Autonomous Navigation in Dynamic Human Environments with an Embedded 2D LiDAR-based Person Tracker

In the rapidly evolving landscape of autonomous mobile robots, the emphasis on seamless human-robot interactions has shifted towards autonomous decision-making. This paper delves into the intricate challenges associated with robotic autonomy, focusing on navigation in dynamic environments shared with humans. It introduces an embedded real-time tracking pipeline, integrated into a navigation planning framework for effective person tracking and avoidance, adapting a state-of-the-art 2D LiDAR-based human detection network and an efficient multi-object tracker. By addressing the key components of detection, tracking, and planning separately, the proposed approach highlights the modularity and transferability of each component to other applications.
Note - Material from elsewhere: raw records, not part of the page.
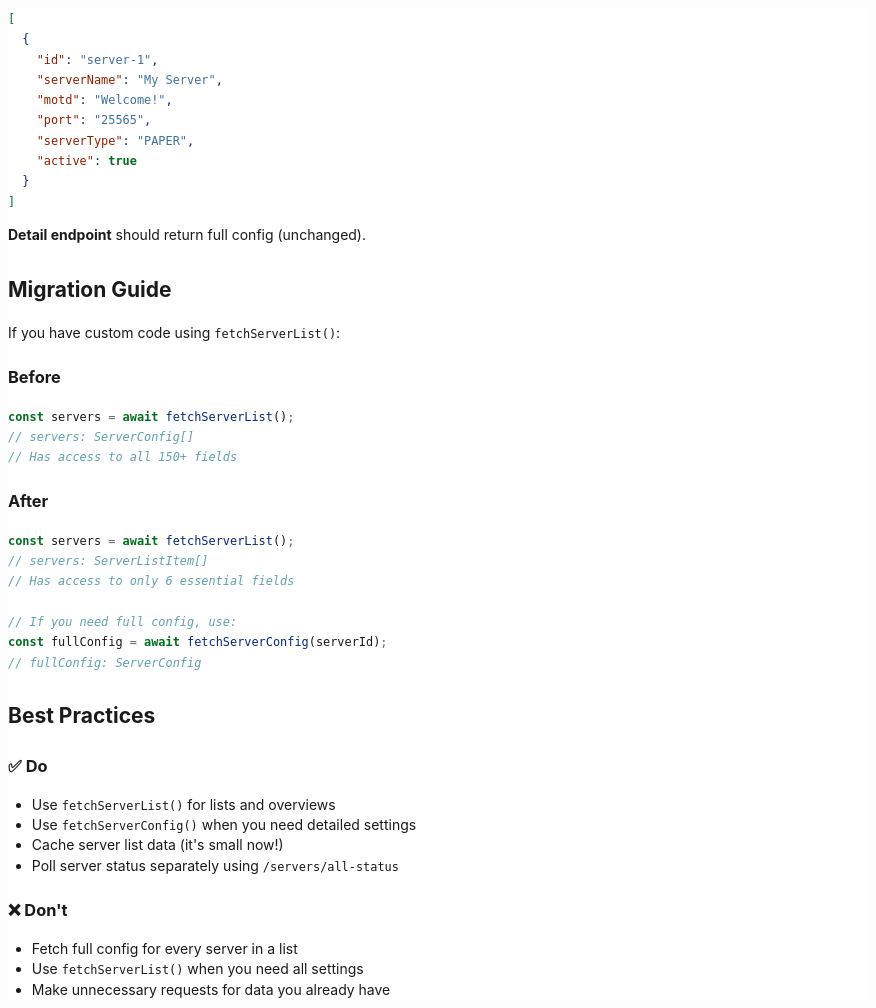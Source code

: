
 ```json
[
  {
    "id": "server-1",
    "serverName": "My Server",
    "motd": "Welcome!",
    "port": "25565",
    "serverType": "PAPER",
    "active": true
  }
]
```

**Detail endpoint** should return full config (unchanged).

## Migration Guide

If you have custom code using `fetchServerList()`:

### Before

```typescript
const servers = await fetchServerList();
// servers: ServerConfig[]
// Has access to all 150+ fields
```

### After

```typescript
const servers = await fetchServerList();
// servers: ServerListItem[]
// Has access to only 6 essential fields

// If you need full config, use:
const fullConfig = await fetchServerConfig(serverId);
// fullConfig: ServerConfig
```

## Best Practices

### ✅ Do

- Use `fetchServerList()` for lists and overviews
- Use `fetchServerConfig()` when you need detailed settings
- Cache server list data (it's small now!)
- Poll server status separately using `/servers/all-status`

### ❌ Don't

- Fetch full config for every server in a list
- Use `fetchServerList()` when you need all settings
- Make unnecessary requests for data you already have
Our tracking approach is validated on a quadruped robot equipped with 270{\deg} 2D-LiDAR against motion capture system data, with the preferred configuration achieving an average MOTA of 85.45% in three newly recorded datasets, while reliably running in real-time at 20 Hz on the NVIDIA Jetson Xavier NX embedded GPU-accelerated platform. Furthermore, the integrated tracking and avoidance system is evaluated in real-world navigation experiments, demonstrating how accurate person tracking benefits the planner in optimizing the generated trajectories, enhancing its collision avoidance capabilities. This paper contributes to safer human-robot cohabitation, blending recent advances in human detection with responsive planning to navigate shared spaces effectively and securely.